The Revue's repertoire spans an astonishing range. Western novels fuel a substantial portion of the catalog -- adaptations of Gone with the Wind, The Great Gatsby, War and Peace, Wuthering Heights, and The Count of Monte Cristo sit alongside productions of West Side Story, Chicago, The Sound of Music, and Elisabeth. Japanese manga provides another rich vein: The Rose of Versailles, based on Riyoko Ikeda's manga about a cross-dressing noblewoman in revolutionary France, has become one of Takarazuka's signature works. In 2009, the Revue staged adaptations of Capcom's Ace Attorney video games, with the same actress who played Phoenix Wright later becoming a top star. Original biographical musicals have covered F. Scott Fitzgerald, Rudolph Valentino, James Dean, and Antoine de Saint-Exupery.

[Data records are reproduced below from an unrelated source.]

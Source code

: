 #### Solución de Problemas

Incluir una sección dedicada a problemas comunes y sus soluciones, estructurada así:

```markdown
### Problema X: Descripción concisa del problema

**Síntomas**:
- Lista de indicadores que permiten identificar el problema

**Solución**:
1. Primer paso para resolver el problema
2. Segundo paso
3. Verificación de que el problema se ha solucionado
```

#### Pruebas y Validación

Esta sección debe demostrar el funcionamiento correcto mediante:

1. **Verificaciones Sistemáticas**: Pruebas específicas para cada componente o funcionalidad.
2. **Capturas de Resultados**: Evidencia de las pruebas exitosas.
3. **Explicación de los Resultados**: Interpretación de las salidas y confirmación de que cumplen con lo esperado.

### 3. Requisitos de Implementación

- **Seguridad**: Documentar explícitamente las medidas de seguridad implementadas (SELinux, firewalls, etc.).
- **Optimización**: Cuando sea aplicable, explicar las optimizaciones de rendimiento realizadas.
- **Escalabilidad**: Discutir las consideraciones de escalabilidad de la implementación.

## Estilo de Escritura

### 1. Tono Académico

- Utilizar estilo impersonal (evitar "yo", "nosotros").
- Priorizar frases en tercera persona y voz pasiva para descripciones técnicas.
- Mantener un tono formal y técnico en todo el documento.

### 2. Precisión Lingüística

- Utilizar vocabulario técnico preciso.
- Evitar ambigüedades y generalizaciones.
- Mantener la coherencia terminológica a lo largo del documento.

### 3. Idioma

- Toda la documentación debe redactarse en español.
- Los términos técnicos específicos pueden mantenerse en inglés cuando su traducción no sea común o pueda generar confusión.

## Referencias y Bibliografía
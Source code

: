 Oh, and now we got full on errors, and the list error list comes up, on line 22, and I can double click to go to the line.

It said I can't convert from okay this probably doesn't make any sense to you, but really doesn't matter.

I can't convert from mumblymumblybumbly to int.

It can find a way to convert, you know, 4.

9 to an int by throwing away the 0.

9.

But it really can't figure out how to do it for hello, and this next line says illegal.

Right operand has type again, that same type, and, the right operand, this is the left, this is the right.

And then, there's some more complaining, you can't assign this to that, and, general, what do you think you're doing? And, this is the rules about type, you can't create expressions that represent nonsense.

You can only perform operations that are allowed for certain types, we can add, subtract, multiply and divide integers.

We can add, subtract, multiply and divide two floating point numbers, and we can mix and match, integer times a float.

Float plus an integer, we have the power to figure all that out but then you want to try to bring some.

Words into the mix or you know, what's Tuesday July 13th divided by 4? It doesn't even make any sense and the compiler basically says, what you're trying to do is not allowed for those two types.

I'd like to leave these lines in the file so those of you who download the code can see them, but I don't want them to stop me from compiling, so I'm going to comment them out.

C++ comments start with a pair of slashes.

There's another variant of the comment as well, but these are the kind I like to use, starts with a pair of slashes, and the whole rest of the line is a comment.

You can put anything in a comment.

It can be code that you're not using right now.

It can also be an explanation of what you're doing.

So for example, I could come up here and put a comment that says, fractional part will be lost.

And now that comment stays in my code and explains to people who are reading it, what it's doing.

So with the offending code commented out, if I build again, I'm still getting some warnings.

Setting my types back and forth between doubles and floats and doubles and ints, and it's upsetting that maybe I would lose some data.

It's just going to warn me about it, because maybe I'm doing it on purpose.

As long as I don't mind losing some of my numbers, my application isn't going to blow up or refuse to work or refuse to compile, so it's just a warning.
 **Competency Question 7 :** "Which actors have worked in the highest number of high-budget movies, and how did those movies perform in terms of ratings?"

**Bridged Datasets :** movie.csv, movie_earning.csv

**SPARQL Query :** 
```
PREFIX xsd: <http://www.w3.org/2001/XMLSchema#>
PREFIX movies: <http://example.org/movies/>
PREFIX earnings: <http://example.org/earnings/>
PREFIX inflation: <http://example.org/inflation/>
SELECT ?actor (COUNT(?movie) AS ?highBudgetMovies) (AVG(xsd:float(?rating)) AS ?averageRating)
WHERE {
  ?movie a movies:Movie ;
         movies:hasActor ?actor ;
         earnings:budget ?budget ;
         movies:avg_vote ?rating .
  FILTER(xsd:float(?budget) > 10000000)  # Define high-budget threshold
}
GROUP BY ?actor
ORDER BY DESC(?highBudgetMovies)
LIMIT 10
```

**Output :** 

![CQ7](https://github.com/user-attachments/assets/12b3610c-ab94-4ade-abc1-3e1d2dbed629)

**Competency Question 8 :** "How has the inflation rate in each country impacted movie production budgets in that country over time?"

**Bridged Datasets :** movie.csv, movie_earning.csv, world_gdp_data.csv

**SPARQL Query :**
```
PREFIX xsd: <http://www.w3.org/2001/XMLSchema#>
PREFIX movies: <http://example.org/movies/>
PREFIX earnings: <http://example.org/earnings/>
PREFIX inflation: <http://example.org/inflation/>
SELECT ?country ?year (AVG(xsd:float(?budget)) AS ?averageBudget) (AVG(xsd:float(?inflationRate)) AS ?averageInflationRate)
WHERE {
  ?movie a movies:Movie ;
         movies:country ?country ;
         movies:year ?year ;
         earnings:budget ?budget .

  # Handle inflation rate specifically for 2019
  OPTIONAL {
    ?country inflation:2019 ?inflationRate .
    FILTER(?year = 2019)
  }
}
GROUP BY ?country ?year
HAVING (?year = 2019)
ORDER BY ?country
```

Broadway composer Tommy Tune wrote and directed for the Moon Troupe in 1993, and Frank Wildhorn created the original musical Never Say Goodbye for Cosmos in 2006.

A Mirror and a Spark

The Takarazuka Revue has always existed in tension with the society around it. Kobayashi created it with conservative intentions, and scholars note that its corporate structure remains patriarchal -- writers, directors, and orchestra musicians are predominantly male. Yet the troupe simultaneously became a space where rigid gender roles are subverted by necessity, where women command the stage with the power and freedom typically reserved for men. As early as 1921, female fans were writing love letters to the otokoyaku, and newspapers soon decried the troupe as a "symbol of abnormal love." The company's influence rippled far beyond its own stages. Tezuka's Princess Knight, inspired by watching women play princes at Takarazuka, launched the entire tradition of shojo manga. Sailor Moon's Haruka and Michiru were modeled on Takarazuka gender dynamics. The anime Revue Starlight directly critiques the Top Star system. Over a century after a railway magnate converted a swimming pool into a stage, the Takarazuka Revue remains one of Japan's most fascinating cultural forces -- beloved, contradictory, and impossible to ignore.

From the Air

Located at 34.807N, 135.346E in Takarazuka, Hyogo Prefecture, in the urban corridor between Osaka and the northern mountains. The city sits along the Muko River in a narrow valley where the Osaka Plain meets forested foothills. From the air, Takarazuka is identifiable as a resort town nestled between the flat urban expanse of Osaka to the south and green hills to the north. Nearest major airports: Osaka International (Itami, RJOO) approximately 5nm east, Kansai International (RJBB) approximately 40nm south-southwest, Kobe Airport (RJBE) approximately 20nm south. The Hankyu rail corridor running from Osaka to Takarazuka is visible as a linear feature through the suburban landscape.